The future is boring

I’m going to start collecting corporate promotional videos that imagine a sterile touchscreen future of attractive and successful people using unlikely (but attractive) user interfaces. Starting with this new one from Microsoft:


Productivity Future Vision (2011) – Microsoft Office

In 2019, two years after desk clutter was outlawed in the US, office workers are all prescribed strong drugs to improve their focus and help them block out the distractions visible through their glass workstations. Witness the confusion of the asian worker who, while waiting for his train, briefly runs out of tasks to perform on his phone and quickly seeks out an interactive advertisement to occupy him for the next 30 seconds.

Microsoft Office Labs made a series like this last year too.
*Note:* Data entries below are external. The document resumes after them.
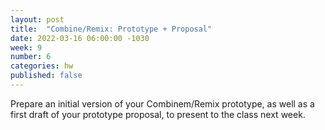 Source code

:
 ```yaml
---
layout: post
title:  "Combine/Remix: Prototype + Proposal"
date: 2022-03-16 06:00:00 -1030
week: 9
number: 6
categories: hw
published: false
---
```


Prepare an initial version of your Combinem/Remix prototype, as well as a first draft of your prototype proposal, to present to the class next week.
In this film, children are segregated by race and only able to communicate through a glass screen that monitors their conversations and subtly introduces educational information based on keywords.


Sustainability: Productivity future vision (2010)
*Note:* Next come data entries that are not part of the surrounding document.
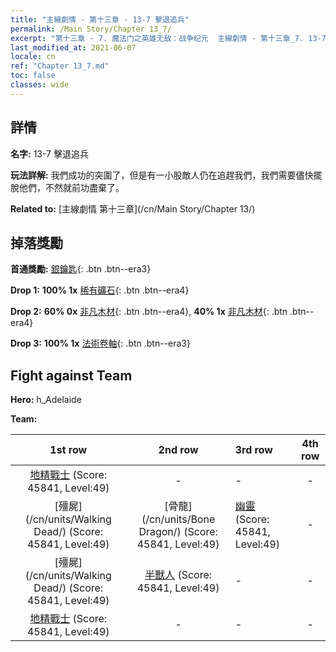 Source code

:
 ```yaml
---
title: "主線劇情 - 第十三章 - 13-7 擊退追兵"
permalink: /Main Story/Chapter 13_7/
excerpt: "第十三章 - 7. 魔法门之英雄无敌：战争纪元  主線劇情 - 第十三章_7. 13-7 擊退追兵"
last_modified_at: 2021-06-07
locale: cn
ref: "Chapter 13_7.md"
toc: false
classes: wide
---
```


## 詳情

 **名字:** 13-7 擊退追兵

 **玩法詳解:** 我們成功的突圍了，但是有一小股敵人仍在追趕我們，我們需要儘快擺脫他們，不然就前功盡棄了。

 **Related to:** [主線劇情 第十三章](/cn/Main Story/Chapter 13/)

## 掉落獎勵

 **首通獎勵:** [銀鑰匙](/cn/Items/con_693/){: .btn .btn--era3}

 **Drop 1:** **100% 1x** [稀有礦石](/cn/Items/mat_40/){: .btn .btn--era4}

 **Drop 2:** **60% 0x** [非凡木材](/cn/Items/mat_34/){: .btn .btn--era4}, **40% 1x** [非凡木材](/cn/Items/mat_34/){: .btn .btn--era4}

 **Drop 3:** **100% 1x** [法術卷軸](/cn/Items/con_694/){: .btn .btn--era3}


## Fight against Team
 **Hero:** h_Adelaide

 **Team:**


  | 1st row | 2nd row | 3rd row | 4th row |
  |:----:|:----:|:----|:----:|
  | [地精戰士](/cn/units/Goblin/) (Score: 45841, Level:49)  | - | - | - |
  | [殭屍](/cn/units/Walking Dead/) (Score: 45841, Level:49)  | [骨龍](/cn/units/Bone Dragon/) (Score: 45841, Level:49)  | [幽靈](/cn/units/Wight/) (Score: 45841, Level:49)  | - |
  | [殭屍](/cn/units/Walking Dead/) (Score: 45841, Level:49)  | [半獸人](/cn/units/Orc/) (Score: 45841, Level:49)  | - | - |
  | [地精戰士](/cn/units/Goblin/) (Score: 45841, Level:49)  | - | - | - |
The office workers featured here believe they are working on an important environmental project, unaware they are actually test subjects in a productivity experiment being run by user interface designers. All of the subjects are project managers, supplied with and endless number of simple decisions and given data that looks highly technical, but contains little actual information. While the managers arrange meetings with each other and contemplate charts and diagrams, productivity amongst the core workforce goes up dramatically.
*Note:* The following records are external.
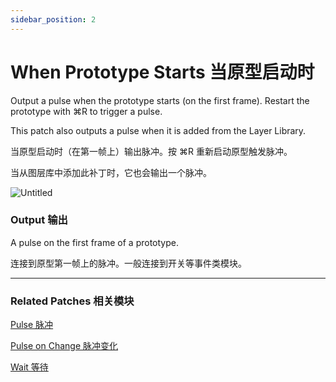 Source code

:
 ```yaml
---
sidebar_position: 2
---
```


# When Prototype Starts 当原型启动时

Output a pulse when the prototype starts (on the first frame). Restart the prototype with ⌘R to trigger a pulse.

This patch also outputs a pulse when it is added from the Layer Library.

当原型启动时（在第一帧上）输出脉冲。按 ⌘R 重新启动原型触发脉冲。

当从图层库中添加此补丁时，它也会输出一个脉冲。

![Untitled](https://s3.us-west-2.amazonaws.com/secure.notion-static.com/334ad516-d9ba-4900-9c8a-ee13cb86e3de/Untitled.png?X-Amz-Algorithm=AWS4-HMAC-SHA256&X-Amz-Content-Sha256=UNSIGNED-PAYLOAD&X-Amz-Credential=AKIAT73L2G45EIPT3X45%2F20220602%2Fus-west-2%2Fs3%2Faws4_request&X-Amz-Date=20220602T182754Z&X-Amz-Expires=86400&X-Amz-Signature=078b07b24cbe09d02aca0c061e0bce7bbe1b0b08d56e3e8f6bda3ab0dfc33716&X-Amz-SignedHeaders=host&response-content-disposition=filename%20%3D%22Untitled.png%22&x-id=GetObject)

### Output 输出

A pulse on the first frame of a prototype.

连接到原型第一帧上的脉冲。一般连接到开关等事件类模块。

------

### Related Patches 相关模块

[Pulse 脉冲](./Pulse.md)

[Pulse on Change 脉冲变化](./Pulse%20on%20Change.md)

[Wait 等待](./Wait.md)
In this next video, a man awakes and immediately begins feeding his information addiction. In his every waking moment, information will compete for his attention from every available surface.


Future of Screen Technology (2010) – TAT Mobile UI

Later, a graphic designer works on a new wallpaper image for his phone. ‘Art Studio 5’ only allows the designer to make basic changes, so he leaves the creative decisions to the software. It chooses a grungy style that has become popular again in 2014.

He pretends to ask a colleague for his opinion, but both of them know that he is really just showing off his new 33″ glass monitor. It’s useless for real design work, but very trendy.

His colleague forces a smile. Their job evaluations are next week, and he knows the company considers hours smiled per-day to be an important performance metric. Maybe if he does well he can have a glass screen too.

Meanwhile, in a parallel universe the glass industry has become a legal monopoly which dictates that all technology must be glass-based, whether it makes sense or not.


A Day Made of Glass… (2011) (HT @jonglanville)

A large cleaning force circles office buildings and public areas 24/7 ensuring that finger grease is removed from all surfaces to maintain the necessary futuristic sheen.